The Company intends to use the net proceeds from the offering of the notes to repay existing indebtedness, including its outstanding 6.750% senior notes due 2025. Pending such use, the Company may invest the net proceeds in short-term interest-bearing accounts, securities, or similar investments.

The notes being offered will be general unsecured senior obligations of the Company, guaranteed by substantially all of the Company’s wholly-owned domestic subsidiaries that guarantee the Company’s other senior indebtedness, and equal in right of payment with all existing or future senior unsecured indebtedness of the Company and each guarantor.

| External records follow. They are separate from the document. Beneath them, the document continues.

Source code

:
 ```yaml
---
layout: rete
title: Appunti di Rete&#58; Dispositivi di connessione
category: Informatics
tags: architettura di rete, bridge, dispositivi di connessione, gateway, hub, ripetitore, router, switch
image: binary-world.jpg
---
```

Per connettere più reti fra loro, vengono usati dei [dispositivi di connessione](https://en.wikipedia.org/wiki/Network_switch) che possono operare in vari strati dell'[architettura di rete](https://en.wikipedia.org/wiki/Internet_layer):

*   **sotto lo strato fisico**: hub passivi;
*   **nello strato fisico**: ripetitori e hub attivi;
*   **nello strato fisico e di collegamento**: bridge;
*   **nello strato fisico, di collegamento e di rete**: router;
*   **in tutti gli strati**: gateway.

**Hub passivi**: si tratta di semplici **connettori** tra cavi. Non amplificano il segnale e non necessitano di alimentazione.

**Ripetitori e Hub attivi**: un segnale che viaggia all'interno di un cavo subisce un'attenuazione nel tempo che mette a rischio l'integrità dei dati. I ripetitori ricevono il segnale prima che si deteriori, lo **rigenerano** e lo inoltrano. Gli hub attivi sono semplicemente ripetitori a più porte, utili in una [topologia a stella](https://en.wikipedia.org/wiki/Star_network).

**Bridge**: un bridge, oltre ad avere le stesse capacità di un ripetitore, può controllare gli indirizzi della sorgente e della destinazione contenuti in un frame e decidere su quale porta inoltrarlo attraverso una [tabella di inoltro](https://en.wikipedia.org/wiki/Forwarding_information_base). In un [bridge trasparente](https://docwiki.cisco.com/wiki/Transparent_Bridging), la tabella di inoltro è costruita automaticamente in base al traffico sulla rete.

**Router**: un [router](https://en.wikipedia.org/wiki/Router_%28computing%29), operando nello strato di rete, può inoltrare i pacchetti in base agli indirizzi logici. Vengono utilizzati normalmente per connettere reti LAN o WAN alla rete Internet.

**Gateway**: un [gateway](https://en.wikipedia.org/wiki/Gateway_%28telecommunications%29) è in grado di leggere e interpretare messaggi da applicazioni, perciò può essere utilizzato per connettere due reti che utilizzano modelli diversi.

Deutsche Bank Securities Inc., BofA Securities, Inc., Barclays Capital Inc., BNP Paribas Securities Corp., Citigroup Global Markets Inc., Citizens JMP Securities, LLC, Fifth Third Securities, Inc., J.P. Morgan Securities LLC, Morgan Stanley & Co. LLC, Scotia Capital (USA) Inc., SMBC Nikko Securities America, Inc., and Truist Securities, Inc. will act as joint book-running managers and Goldman Sachs & Co. LLC, PNC Capital Markets LLC, U.S. Bancorp Investments, Inc., and Wells Fargo Securities, LLC will act as co-managers for the proposed offering.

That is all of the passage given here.